She highlighted the proposed pavilion, likening the design to a “retail supermarket” adding that it had “no design references to any buildings in Stapleford”. She said it was an “eyesore” and suggested it should be redesigned removing one of the floors so that a pitched roof could be created instead of a flat roof.
Cllr Flynn said the parish council also had concerns that the number of car parking spaces proposed would not be enough for people living there, visitors and staff. She said this could lead to a dispersal of cars from the development into the “narrow streets” in Stapleford.

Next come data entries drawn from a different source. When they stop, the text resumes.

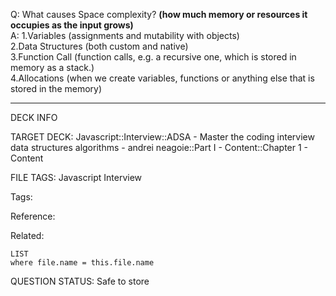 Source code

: Q: What causes Space complexity? **(how much memory or resources it occupies as the input grows)**  
A: 1.Variables (assignments and mutability with objects)  
2.Data Structures (both custom and native)  
3.Function Call (function calls, e.g. a recursive one, which is stored in memory as a stack.)  
4.Allocations (when we create variables, functions or anything else that is stored in the memory)


---

DECK INFO

TARGET DECK: Javascript::Interview::ADSA - Master the coding interview data structures algorithms - andrei neagoie::Part I - Content::Chapter 1 - Content

FILE TAGS: Javascript Interview

Tags:

Reference:

Related:

```dataview
LIST
where file.name = this.file.name
```

QUESTION STATUS: Safe to store
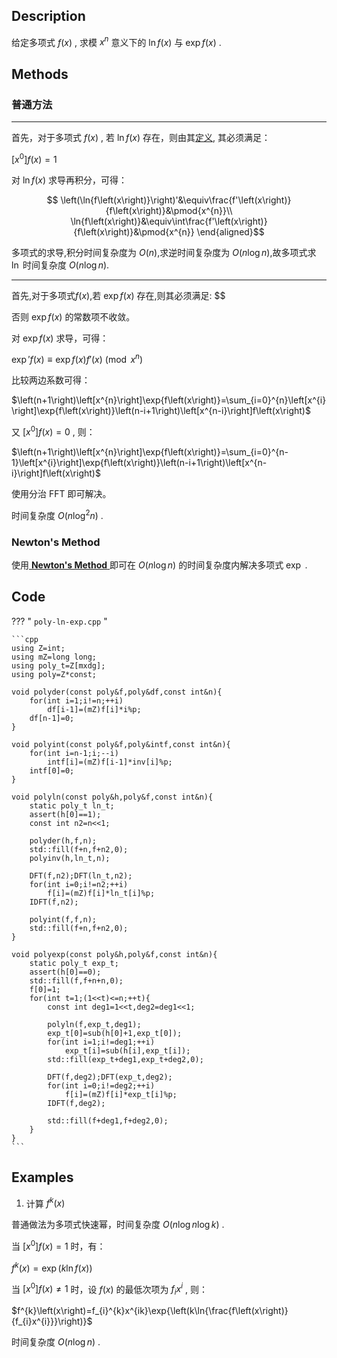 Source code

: ## Description

给定多项式 $f\left(x\right)$ , 求模 $x^{n}$ 意义下的 $\ln{f\left(x\right)}$ 与 $\exp{f\left(x\right)}$ .

## Methods

### 普通方法

* * *

首先，对于多项式 $f\left(x\right)$ , 若 $\ln{f\left(x\right)}$ 存在，则由其[定义](../#ln-exp), 其必须满足：

 $\left[x^{0}\right]f\left(x\right)=1$ 

对 $\ln{f\left(x\right)}$ 求导再积分，可得：

$$
    \left(\ln{f\left(x\right)}\right)'&\equiv\frac{f'\left(x\right)}{f\left(x\right)}&\pmod{x^{n}}\\
    \ln{f\left(x\right)}&\equiv\int\frac{f'\left(x\right)}{f\left(x\right)}&\pmod{x^{n}}
\end{aligned}$$

多项式的求导,积分时间复杂度为 $O\left(n\right)$,求逆时间复杂度为 $O\left(n\log{n}\right)$,故多项式求 $\ln$ 时间复杂度 $O\left(n\log{n}\right)$.

---

首先,对于多项式$f\left(x\right)$,若 $\exp{f\left(x\right)}$ 存在,则其必须满足:
$$

否则 $\exp{f\left(x\right)}$ 的常数项不收敛。

对 $\exp{f\left(x\right)}$ 求导，可得：

 $\exp'{f\left(x\right)}\equiv\exp{f\left(x\right)}f'\left(x\right)\pmod{x^{n}}$ 

比较两边系数可得：

 $\left(n+1\right)\left[x^{n}\right]\exp{f\left(x\right)}=\sum_{i=0}^{n}\left[x^{i}\right]\exp{f\left(x\right)}\left(n-i+1\right)\left[x^{n-i}\right]f\left(x\right)$ 

又 $\left[x^{0}\right]f\left(x\right)=0$ , 则：

 $\left(n+1\right)\left[x^{n}\right]\exp{f\left(x\right)}=\sum_{i=0}^{n-1}\left[x^{i}\right]\exp{f\left(x\right)}\left(n-i+1\right)\left[x^{n-i}\right]f\left(x\right)$ 

使用分治 FFT 即可解决。

时间复杂度 $O\left(n\log^{2}{n}\right)$ .

### Newton's Method

使用[ **Newton's Method** ](../poly-newton/#exp)即可在 $O\left(n\log{n}\right)$ 的时间复杂度内解决多项式 $\exp$ .

## Code

??? " `poly-ln-exp.cpp` "

    ```cpp
    using Z=int;
    using mZ=long long;
    using poly_t=Z[mxdg];
    using poly=Z*const;

    void polyder(const poly&f,poly&df,const int&n){
        for(int i=1;i!=n;++i)
            df[i-1]=(mZ)f[i]*i%p;
        df[n-1]=0;
    }

    void polyint(const poly&f,poly&intf,const int&n){
        for(int i=n-1;i;--i)
            intf[i]=(mZ)f[i-1]*inv[i]%p;
        intf[0]=0;
    }

    void polyln(const poly&h,poly&f,const int&n){
        static poly_t ln_t;
        assert(h[0]==1);
        const int n2=n<<1;

        polyder(h,f,n);
        std::fill(f+n,f+n2,0);
        polyinv(h,ln_t,n);

        DFT(f,n2);DFT(ln_t,n2);
        for(int i=0;i!=n2;++i)
            f[i]=(mZ)f[i]*ln_t[i]%p;
        IDFT(f,n2);

        polyint(f,f,n);
        std::fill(f+n,f+n2,0);
    }

    void polyexp(const poly&h,poly&f,const int&n){
        static poly_t exp_t;
        assert(h[0]==0);
        std::fill(f,f+n+n,0);
        f[0]=1;
        for(int t=1;(1<<t)<=n;++t){
            const int deg1=1<<t,deg2=deg1<<1;

            polyln(f,exp_t,deg1);
            exp_t[0]=sub(h[0]+1,exp_t[0]);
            for(int i=1;i!=deg1;++i)
                exp_t[i]=sub(h[i],exp_t[i]);
            std::fill(exp_t+deg1,exp_t+deg2,0);

            DFT(f,deg2);DFT(exp_t,deg2);
            for(int i=0;i!=deg2;++i)
                f[i]=(mZ)f[i]*exp_t[i]%p;
            IDFT(f,deg2);

            std::fill(f+deg1,f+deg2,0);
        }
    }
    ```

## Examples

1.  计算 $f^{k}\left(x\right)$ 

普通做法为多项式快速幂，时间复杂度 $O\left(n\log{n}\log{k}\right)$ .

当 $\left[x^{0}\right]f\left(x\right)=1$ 时，有：

 $f^{k}\left(x\right)=\exp{\left(k\ln{f\left(x\right)}\right)}$ 

当 $\left[x^{0}\right]f\left(x\right)\neq 1$ 时，设 $f\left(x\right)$ 的最低次项为 $f_{i}x^{i}$ , 则：

 $f^{k}\left(x\right)=f_{i}^{k}x^{ik}\exp{\left(k\ln{\frac{f\left(x\right)}{f_{i}x^{i}}}\right)}$ 

时间复杂度 $O\left(n\log{n}\right)$ .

Councillor Henry Batchelor highlighted that Cambridgeshire County Council as the highway authority had not raised any objection to the plans, or raised any particular concerns about cars being dispersed into surrounding streets. He said he could not see any material planning reason for the committee to refuse the planning application.
Councillor Peter Sandford said he was “a little bit concerned” about the parish council’s comments about the design of the pavilion. He suggested the developer could work on the design to find a compromise. Councillor Dr Martin Cahn said the development could bring “major benefits”, highlighting the countryside park in particular. However he said changing arable land to a countryside park would take time and said the developer would need to work with specialists.
He added that he did not have concerns around the design of the buildings, saying he “quite liked” the modern design, and that the pavilion “could be quite a nice feature”. Councillor Heather Williams said she “sympathised” with the concerns around the flat roof of the pavilion building, but said it had been explained why it was proposed to be flat due to height restrictions put in place in the outline application.
She stressed that what materials were chosen would be “really important” adding that a lot could be done with the materials to help the site “fit in better with the environment”. When the application was put to a vote the committee councillors voted unanimously to support it.